WORK INSTRUCTION -
The response should hold each line from the entries below where "that" is found.

BEGIN PROVIDED RECORDS

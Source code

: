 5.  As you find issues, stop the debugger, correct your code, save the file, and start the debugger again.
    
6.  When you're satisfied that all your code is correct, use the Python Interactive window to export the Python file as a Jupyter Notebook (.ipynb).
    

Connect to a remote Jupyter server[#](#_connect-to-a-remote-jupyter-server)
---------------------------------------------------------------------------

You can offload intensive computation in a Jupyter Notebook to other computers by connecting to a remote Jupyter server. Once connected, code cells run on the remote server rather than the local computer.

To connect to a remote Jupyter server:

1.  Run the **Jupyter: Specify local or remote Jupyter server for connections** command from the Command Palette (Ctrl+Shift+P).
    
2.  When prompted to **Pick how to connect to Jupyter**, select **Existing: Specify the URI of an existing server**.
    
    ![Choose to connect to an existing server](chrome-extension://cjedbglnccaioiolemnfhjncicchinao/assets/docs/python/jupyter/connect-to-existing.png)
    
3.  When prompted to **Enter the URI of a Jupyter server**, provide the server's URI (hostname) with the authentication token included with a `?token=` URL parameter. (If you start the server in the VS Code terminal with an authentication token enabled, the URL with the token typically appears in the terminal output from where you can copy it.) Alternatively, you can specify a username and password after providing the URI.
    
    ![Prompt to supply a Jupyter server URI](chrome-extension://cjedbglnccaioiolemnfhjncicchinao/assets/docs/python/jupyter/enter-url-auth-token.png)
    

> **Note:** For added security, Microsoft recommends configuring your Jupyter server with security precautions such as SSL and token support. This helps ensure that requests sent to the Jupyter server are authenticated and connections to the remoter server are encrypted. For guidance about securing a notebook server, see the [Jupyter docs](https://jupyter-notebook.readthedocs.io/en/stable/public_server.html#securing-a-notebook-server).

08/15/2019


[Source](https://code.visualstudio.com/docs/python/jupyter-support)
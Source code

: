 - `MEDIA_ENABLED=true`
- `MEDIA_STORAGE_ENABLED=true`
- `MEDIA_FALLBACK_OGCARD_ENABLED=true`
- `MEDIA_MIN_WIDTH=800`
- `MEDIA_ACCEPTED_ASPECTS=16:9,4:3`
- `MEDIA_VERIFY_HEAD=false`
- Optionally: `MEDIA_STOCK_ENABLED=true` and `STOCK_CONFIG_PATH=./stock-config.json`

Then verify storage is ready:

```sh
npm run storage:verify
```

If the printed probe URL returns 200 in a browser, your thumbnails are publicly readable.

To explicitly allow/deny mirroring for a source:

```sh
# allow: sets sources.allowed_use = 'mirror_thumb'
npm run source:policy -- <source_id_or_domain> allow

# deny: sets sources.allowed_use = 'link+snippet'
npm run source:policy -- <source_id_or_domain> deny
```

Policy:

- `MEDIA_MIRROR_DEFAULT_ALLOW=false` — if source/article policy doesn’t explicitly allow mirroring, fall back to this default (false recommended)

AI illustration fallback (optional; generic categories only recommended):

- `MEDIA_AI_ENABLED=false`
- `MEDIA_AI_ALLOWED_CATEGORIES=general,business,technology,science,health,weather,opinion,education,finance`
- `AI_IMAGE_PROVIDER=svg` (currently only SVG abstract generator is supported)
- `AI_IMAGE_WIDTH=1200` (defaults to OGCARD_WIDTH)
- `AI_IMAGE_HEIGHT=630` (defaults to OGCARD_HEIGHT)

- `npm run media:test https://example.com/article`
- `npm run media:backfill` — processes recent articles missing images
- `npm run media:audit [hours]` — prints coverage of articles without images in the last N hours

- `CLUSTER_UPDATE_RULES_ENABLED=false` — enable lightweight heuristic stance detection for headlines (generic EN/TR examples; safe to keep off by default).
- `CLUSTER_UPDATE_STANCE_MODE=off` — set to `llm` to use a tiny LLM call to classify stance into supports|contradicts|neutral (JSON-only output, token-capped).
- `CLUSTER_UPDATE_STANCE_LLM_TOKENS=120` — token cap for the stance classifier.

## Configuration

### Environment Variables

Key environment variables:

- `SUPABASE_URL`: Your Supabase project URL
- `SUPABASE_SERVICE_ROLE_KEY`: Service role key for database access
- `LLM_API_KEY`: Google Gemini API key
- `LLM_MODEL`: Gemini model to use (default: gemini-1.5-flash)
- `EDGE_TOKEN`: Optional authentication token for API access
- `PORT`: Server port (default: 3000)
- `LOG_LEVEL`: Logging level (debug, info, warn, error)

END PROVIDED RECORDS

TASK RESULT -
6.  When you're satisfied that all your code is correct, use the Python Interactive window to export the Python file as a Jupyter Notebook (.ipynb).
> **Note:** For added security, Microsoft recommends configuring your Jupyter server with security precautions such as SSL and token support. This helps ensure that requests sent to the Jupyter server are authenticated and connections to the remoter server are encrypted. For guidance about securing a notebook server, see the [Jupyter docs](https://jupyter-notebook.readthedocs.io/en/stable/public_server.html#securing-a-notebook-server).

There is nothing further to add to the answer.